Pensem, no Brasil, há quanto tempo estava pronto o texto da morte de Dercy Gonçalves e de Oscar Niemeyer. Quem os escreveu? Um repórter anônimo
Com o advento da
internet, os obituaristas experimentaram seus 15 minutos de fama. De 1995 para
cá, as medições de audiência não raro mostram o “texto sobre os mortos” no topo
das matérias mais lidas. À revelia de serem narrativas franciscanas. O leitor
se vê no espelho ao acompanhar pequenas histórias de mulheres que faziam
deliciosos bolos de laranja e de homens que pintavam o muro como ninguém. Houve
investimentos em recursos humanos e – saravá – jornalistas coroados passaram a
assinar obituários vez em quando. O lugar solitário dos repórteres modestos foi
redescoberto. Recomendo a leitura de duas coletâneas do gênero – Um dia, uma vida e O livro das vidas, respectivamente com obituários publicados na Folha de S. Paulo e no Times. Tratam de pessoas comuns, vistas
pelas lentes do cotidiano, chão firme em que se manifesta o extraordinário.

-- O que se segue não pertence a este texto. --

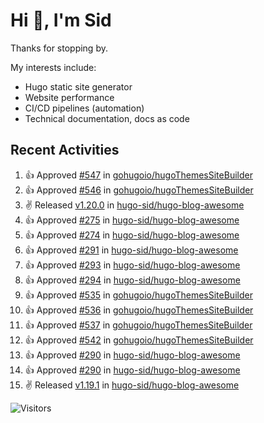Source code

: # Hi 👋, I'm Sid

Thanks for stopping by. 

My interests include:
- Hugo static site generator
- Website performance
- CI/CD pipelines (automation)
- Technical documentation, docs as code


## Recent Activities

<!--RECENT_ACTIVITY:start-->
1. 👍 Approved [#547](https://github.com/gohugoio/hugoThemesSiteBuilder/pull/547#pullrequestreview-2727310353) in [gohugoio/hugoThemesSiteBuilder](https://github.com/gohugoio/hugoThemesSiteBuilder)<br>
2. 👍 Approved [#546](https://github.com/gohugoio/hugoThemesSiteBuilder/pull/546#pullrequestreview-2724014237) in [gohugoio/hugoThemesSiteBuilder](https://github.com/gohugoio/hugoThemesSiteBuilder)<br>
3. ✌️ Released [v1.20.0](https://github.com/hugo-sid/hugo-blog-awesome/releases/tag/v1.20.0) in [hugo-sid/hugo-blog-awesome](https://github.com/hugo-sid/hugo-blog-awesome)<br>
4. 👍 Approved [#275](https://github.com/hugo-sid/hugo-blog-awesome/pull/275#pullrequestreview-2708043160) in [hugo-sid/hugo-blog-awesome](https://github.com/hugo-sid/hugo-blog-awesome)<br>
5. 👍 Approved [#274](https://github.com/hugo-sid/hugo-blog-awesome/pull/274#pullrequestreview-2708041933) in [hugo-sid/hugo-blog-awesome](https://github.com/hugo-sid/hugo-blog-awesome)<br>
6. 👍 Approved [#291](https://github.com/hugo-sid/hugo-blog-awesome/pull/291#pullrequestreview-2708040255) in [hugo-sid/hugo-blog-awesome](https://github.com/hugo-sid/hugo-blog-awesome)<br>
7. 👍 Approved [#293](https://github.com/hugo-sid/hugo-blog-awesome/pull/293#pullrequestreview-2708037601) in [hugo-sid/hugo-blog-awesome](https://github.com/hugo-sid/hugo-blog-awesome)<br>
8. 👍 Approved [#294](https://github.com/hugo-sid/hugo-blog-awesome/pull/294#pullrequestreview-2708037357) in [hugo-sid/hugo-blog-awesome](https://github.com/hugo-sid/hugo-blog-awesome)<br>
9. 👍 Approved [#535](https://github.com/gohugoio/hugoThemesSiteBuilder/pull/535#pullrequestreview-2708025042) in [gohugoio/hugoThemesSiteBuilder](https://github.com/gohugoio/hugoThemesSiteBuilder)<br>
10. 👍 Approved [#536](https://github.com/gohugoio/hugoThemesSiteBuilder/pull/536#pullrequestreview-2708023231) in [gohugoio/hugoThemesSiteBuilder](https://github.com/gohugoio/hugoThemesSiteBuilder)<br>
11. 👍 Approved [#537](https://github.com/gohugoio/hugoThemesSiteBuilder/pull/537#pullrequestreview-2708022127) in [gohugoio/hugoThemesSiteBuilder](https://github.com/gohugoio/hugoThemesSiteBuilder)<br>
12. 👍 Approved [#542](https://github.com/gohugoio/hugoThemesSiteBuilder/pull/542#pullrequestreview-2708021143) in [gohugoio/hugoThemesSiteBuilder](https://github.com/gohugoio/hugoThemesSiteBuilder)<br>
13. 👍 Approved [#290](https://github.com/hugo-sid/hugo-blog-awesome/pull/290#pullrequestreview-2669461201) in [hugo-sid/hugo-blog-awesome](https://github.com/hugo-sid/hugo-blog-awesome)<br>
14. 👍 Approved [#290](https://github.com/hugo-sid/hugo-blog-awesome/pull/290#pullrequestreview-2669461201) in [hugo-sid/hugo-blog-awesome](https://github.com/hugo-sid/hugo-blog-awesome)<br>
15. ✌️ Released [v1.19.1](https://github.com/hugo-sid/hugo-blog-awesome/releases/tag/v1.19.1) in [hugo-sid/hugo-blog-awesome](https://github.com/hugo-sid/hugo-blog-awesome)<br>
<!--RECENT_ACTIVITY:end-->

![Visitors](https://api.visitorbadge.io/api/visitors?path=https%3A%2F%2Fgithub.com%2Fhugo-sid%2Fhugo-sid&countColor=%2337d67a&style=flat&labelStyle=upper)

Em termos de obituários, fui um privilegiado. Escrevi uns tantos, mas apenas de pessoas a quem conheci bem. Por um bom tempo pude acompanhar o trabalho da jornalista Aline Peres, ás no estilo e por anos titular da pasta na Gazeta do Povo. Empática, conseguia todos os dias uma história de morte que valia uma vida. Recolhia depoimentos em meio ao luto, o que é uma lenha. Juntos, chegamos a planejar uma publicação, com a lista de eufemismos usados pelos parentes para falar dos defeitos de quem se foi. Ninguém, por exemplo, era “chato”, mas “metódico”. Nem “deprimido”, mas “reservado”. Em vez de “doido”, “sistemático”. Se “mulherengo”, um “admirador do belo sexo”. Em vez de “conservador”... “gostava da coisa certa”, mas, cá para nós, o arquivo deste adjetivo foi corrompido. Deve-se usá-lo com desconfiança felina.
Em tempo, o melhor
necrológio que li, que ironia, não é um necrológio. Explico. Em meados da
década de 1990, com a morte anunciada por causa da infecção pelo HIV, o santo
cívico Herbert de Souza, o Betinho, lançou o livro A lista de Ailce (Companhia das Letras, 1996). Penso que esse texto
foi sua catarse. A Ailce do título era uma prima mineira de Betinho. Quando
catava os pedaços de sua existência, o sociólogo escreveu a ela, perguntando
quem tinha morrido na pequena Bocaiúva, onde nasceram. Veio a lista – tinham
morrido o Bento Carmélio, o Ranulfo Caldeira, a Geralda Pinto... Uma pá de
gente.
Betinho, então, escreve o que lembra sobre os mortos de Bocaiúva. Dá a entender que se vê, aos poucos, como parte da lista de Ailce. Que morre um entre tantos, sem que a vida pareça o Arquivo Confidencial do Faustão. É doce.